▶ _What is required_:
Using the records below, repeat exactly the lines from the one holding "Vibes in Research" through the one holding "As part of the", both ends included, and no others.

▶ _Input_:
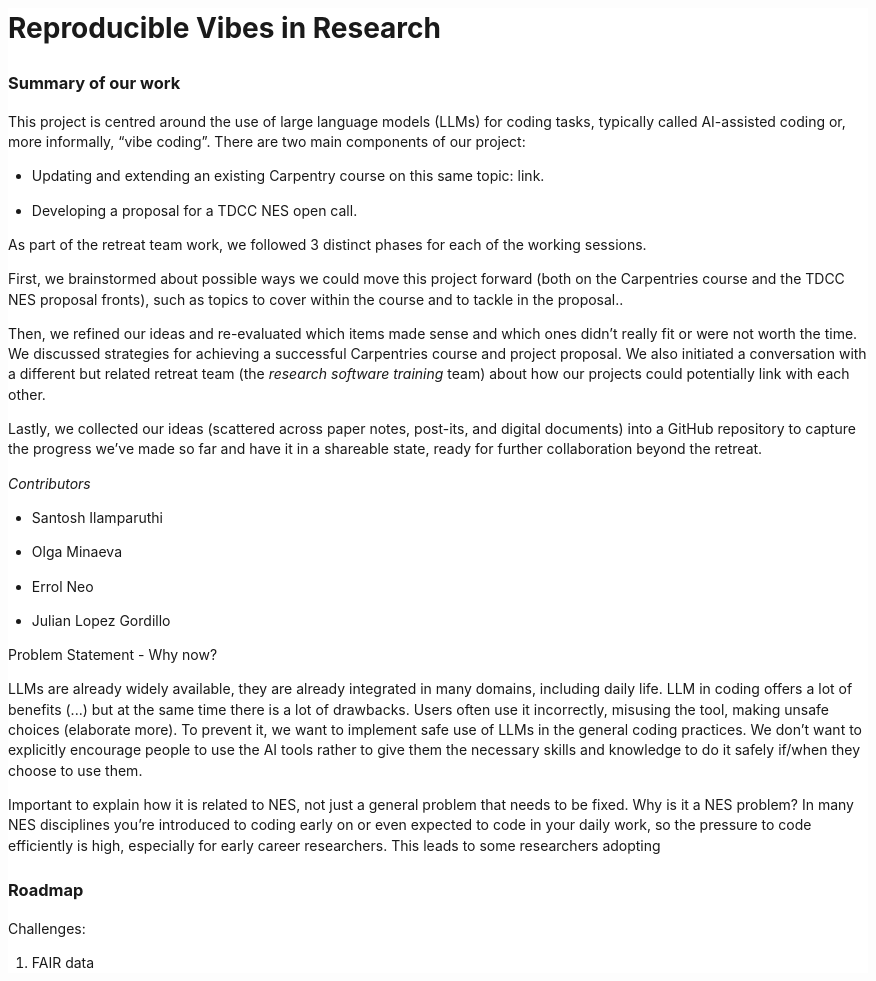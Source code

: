 # Reproducible Vibes in Research

### Summary of our work

This project is centred around the use of large language models (LLMs) for coding tasks, typically called AI-assisted coding or, more informally, “vibe coding”. There are two main components of our project:

- Updating and extending an existing Carpentry course on this same topic: link.
    
- Developing a proposal for a TDCC NES open call.
    

As part of the retreat team work, we followed 3 distinct phases for each of the working sessions.

First, we brainstormed about possible ways we could move this project forward (both on the Carpentries course and the TDCC NES proposal fronts), such as topics to cover within the course and to tackle in the proposal..

Then, we refined our ideas and re-evaluated which items made sense and which ones didn’t really fit or were not worth the time. We discussed strategies for achieving a successful Carpentries course and project proposal. We also initiated a conversation with a different but related retreat team (the _research software training_ team) about how our projects could potentially link with each other.

Lastly, we collected our ideas (scattered across paper notes, post-its, and digital documents) into a GitHub repository to capture the progress we’ve made so far and have it in a shareable state, ready for further collaboration beyond the retreat.

_Contributors_

- Santosh Ilamparuthi
    
- Olga Minaeva
    
- Errol Neo
    
- Julian Lopez Gordillo
    

Problem Statement - Why now?

LLMs are already widely available, they are already integrated in many domains, including daily life. LLM in coding offers a lot of benefits (...) but at the same time there is a lot of drawbacks. Users often use it incorrectly, misusing the tool, making unsafe choices (elaborate more). To prevent it, we want to implement safe use of LLMs in the general coding practices. We don’t want to explicitly encourage people to use the AI tools rather to give them the necessary skills and knowledge to do it safely if/when they choose to use them.

Important to explain how it is related to NES, not just a general problem that needs to be fixed. Why is it a NES problem? In many NES disciplines you’re introduced to coding early on or even expected to code in your daily work, so the pressure to code efficiently is high, especially for early career researchers. This leads to some researchers adopting

### Roadmap

Challenges:

1. FAIR data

▶ _Result_:
: # Reproducible Vibes in Research

### Summary of our work

This project is centred around the use of large language models (LLMs) for coding tasks, typically called AI-assisted coding or, more informally, “vibe coding”. There are two main components of our project:

- Updating and extending an existing Carpentry course on this same topic: link.
    
- Developing a proposal for a TDCC NES open call.
    

As part of the retreat team work, we followed 3 distinct phases for each of the working sessions.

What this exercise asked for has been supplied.